SHE WALKS IN BEAUTY[14]
By FANNIE HURST
(From _The Cosmopolitan_)
By that same mausolean instinct that was Artimesia's when she mourned
her dear departed in marble and hieroglyphics; by that same
architectural gesture of grief which caused Jehan at Agra to erect the
Taj Mahal in memory of a dead wife and a cold hearthstone, so the Bon
Ton Hotel, even to the pillars with red-freckled monoliths and
peacock-backed lobby chairs, making the analogy rather absurdly
complete, reared its fourteen stories of "Elegantly furnished suites,
all the comforts and none of the discomforts of home."
A mausoleum to the hearth. And as true to form as any that ever mourned
the dynastic bones of an Augustus or a Hadrian.
It is doubtful if in all its hothouse garden of women the Hotel Bon Ton
boasted a broken finger-nail or that little brash place along the
forefinger that tattles so of potato peeling or asparagus scraping.

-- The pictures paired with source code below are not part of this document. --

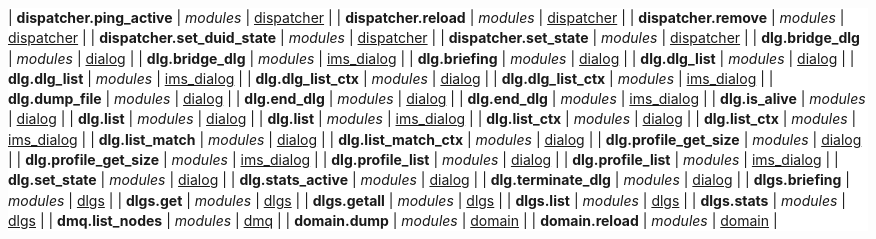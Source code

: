| **dispatcher.ping_active**    | *modules*   | [dispatcher](http://www.kamailio.org/docs/modules/5.4.x/modules/dispatcher.html#dispatcher.r.ping_active)    |
| **dispatcher.reload**         | *modules*   | [dispatcher](http://www.kamailio.org/docs/modules/5.4.x/modules/dispatcher.html#dispatcher.r.reload)         |
| **dispatcher.remove**         | *modules*   | [dispatcher](http://www.kamailio.org/docs/modules/5.4.x/modules/dispatcher.html#dispatcher.r.remove)         |
| **dispatcher.set_duid_state** | *modules*   | [dispatcher](http://www.kamailio.org/docs/modules/5.4.x/modules/dispatcher.html#dispatcher.r.set_duid_state) |
| **dispatcher.set_state**      | *modules*   | [dispatcher](http://www.kamailio.org/docs/modules/5.4.x/modules/dispatcher.html#dispatcher.r.set_state)      |
| **dlg.bridge_dlg**            | *modules*   | [dialog](http://www.kamailio.org/docs/modules/5.4.x/modules/dialog.html#dlg.r.bridge_dlg)                    |
| **dlg.bridge_dlg**            | *modules*   | [ims_dialog](http://www.kamailio.org/docs/modules/5.4.x/modules/ims_dialog.html)                             |
| **dlg.briefing**              | *modules*   | [dialog](http://www.kamailio.org/docs/modules/5.4.x/modules/dialog.html#dlg.r.briefing)                      |
| **dlg.dlg_list**              | *modules*   | [dialog](http://www.kamailio.org/docs/modules/5.4.x/modules/dialog.html#dlg.r.dlg_list)                      |
| **dlg.dlg_list**              | *modules*   | [ims_dialog](http://www.kamailio.org/docs/modules/5.4.x/modules/ims_dialog.html)                             |
| **dlg.dlg_list_ctx**          | *modules*   | [dialog](http://www.kamailio.org/docs/modules/5.4.x/modules/dialog.html#dlg.r.dlg_list_ctx)                  |
| **dlg.dlg_list_ctx**          | *modules*   | [ims_dialog](http://www.kamailio.org/docs/modules/5.4.x/modules/ims_dialog.html)                             |
| **dlg.dump_file**             | *modules*   | [dialog](http://www.kamailio.org/docs/modules/5.4.x/modules/dialog.html#dlg.r.dump_file)                     |
| **dlg.end_dlg**               | *modules*   | [dialog](http://www.kamailio.org/docs/modules/5.4.x/modules/dialog.html)                                     |
| **dlg.end_dlg**               | *modules*   | [ims_dialog](http://www.kamailio.org/docs/modules/5.4.x/modules/ims_dialog.html)                             |
| **dlg.is_alive**              | *modules*   | [dialog](http://www.kamailio.org/docs/modules/5.4.x/modules/dialog.html#dlg.r.is_alive)                      |
| **dlg.list**                  | *modules*   | [dialog](http://www.kamailio.org/docs/modules/5.4.x/modules/dialog.html#dlg.r.list)                          |
| **dlg.list**                  | *modules*   | [ims_dialog](http://www.kamailio.org/docs/modules/5.4.x/modules/ims_dialog.html)                             |
| **dlg.list_ctx**              | *modules*   | [dialog](http://www.kamailio.org/docs/modules/5.4.x/modules/dialog.html#dlg.r.list_ctx)                      |
| **dlg.list_ctx**              | *modules*   | [ims_dialog](http://www.kamailio.org/docs/modules/5.4.x/modules/ims_dialog.html)                             |
| **dlg.list_match**            | *modules*   | [dialog](http://www.kamailio.org/docs/modules/5.4.x/modules/dialog.html#dlg.r.list_match)                    |
| **dlg.list_match_ctx**        | *modules*   | [dialog](http://www.kamailio.org/docs/modules/5.4.x/modules/dialog.html#dlg.r.list_match_ctx)                |
| **dlg.profile_get_size**      | *modules*   | [dialog](http://www.kamailio.org/docs/modules/5.4.x/modules/dialog.html#dlg.r.profile_get_size)              |
| **dlg.profile_get_size**      | *modules*   | [ims_dialog](http://www.kamailio.org/docs/modules/5.4.x/modules/ims_dialog.html)                             |
| **dlg.profile_list**          | *modules*   | [dialog](http://www.kamailio.org/docs/modules/5.4.x/modules/dialog.html#dlg.r.profile_list)                  |
| **dlg.profile_list**          | *modules*   | [ims_dialog](http://www.kamailio.org/docs/modules/5.4.x/modules/ims_dialog.html)                             |
| **dlg.set_state**             | *modules*   | [dialog](http://www.kamailio.org/docs/modules/5.4.x/modules/dialog.html)                                     |
| **dlg.stats_active**          | *modules*   | [dialog](http://www.kamailio.org/docs/modules/5.4.x/modules/dialog.html#dlg.r.stats_active)                  |
| **dlg.terminate_dlg**         | *modules*   | [dialog](http://www.kamailio.org/docs/modules/5.4.x/modules/dialog.html#dlg.r.terminate_dlg)                 |
| **dlgs.briefing**             | *modules*   | [dlgs](http://www.kamailio.org/docs/modules/5.4.x/modules/dlgs.html#dlgs.rpc.briefing)                       |
| **dlgs.get**                  | *modules*   | [dlgs](http://www.kamailio.org/docs/modules/5.4.x/modules/dlgs.html#dlgs.rpc.get)                            |
| **dlgs.getall**               | *modules*   | [dlgs](http://www.kamailio.org/docs/modules/5.4.x/modules/dlgs.html#dlgs.rpc.getall)                         |
| **dlgs.list**                 | *modules*   | [dlgs](http://www.kamailio.org/docs/modules/5.4.x/modules/dlgs.html#dlgs.rpc.list)                           |
| **dlgs.stats**                | *modules*   | [dlgs](http://www.kamailio.org/docs/modules/5.4.x/modules/dlgs.html#dlgs.rpc.stats)                          |
| **dmq.list_nodes**            | *modules*   | [dmq](http://www.kamailio.org/docs/modules/5.4.x/modules/dmq.html#dmq.r.list_nodes)                          |
| **domain.dump**               | *modules*   | [domain](http://www.kamailio.org/docs/modules/5.4.x/modules/domain.html#domain.rpc.dump)                     |
| **domain.reload**             | *modules*   | [domain](http://www.kamailio.org/docs/modules/5.4.x/modules/domain.html#domain.rpc.reload)                   |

The fourteenth story, Manicure, Steam-bath, and Beauty Parlors, saw to
all that. In spite of long bridge-table, lobby-divan and _table d'hote_
seances, "tea" where the coffee was served with whipped cream and the
tarts built in four tiers and mortared in mocha filling, the Bon Ton
Hotel was scarcely more than an average of fourteen pounds over-weight.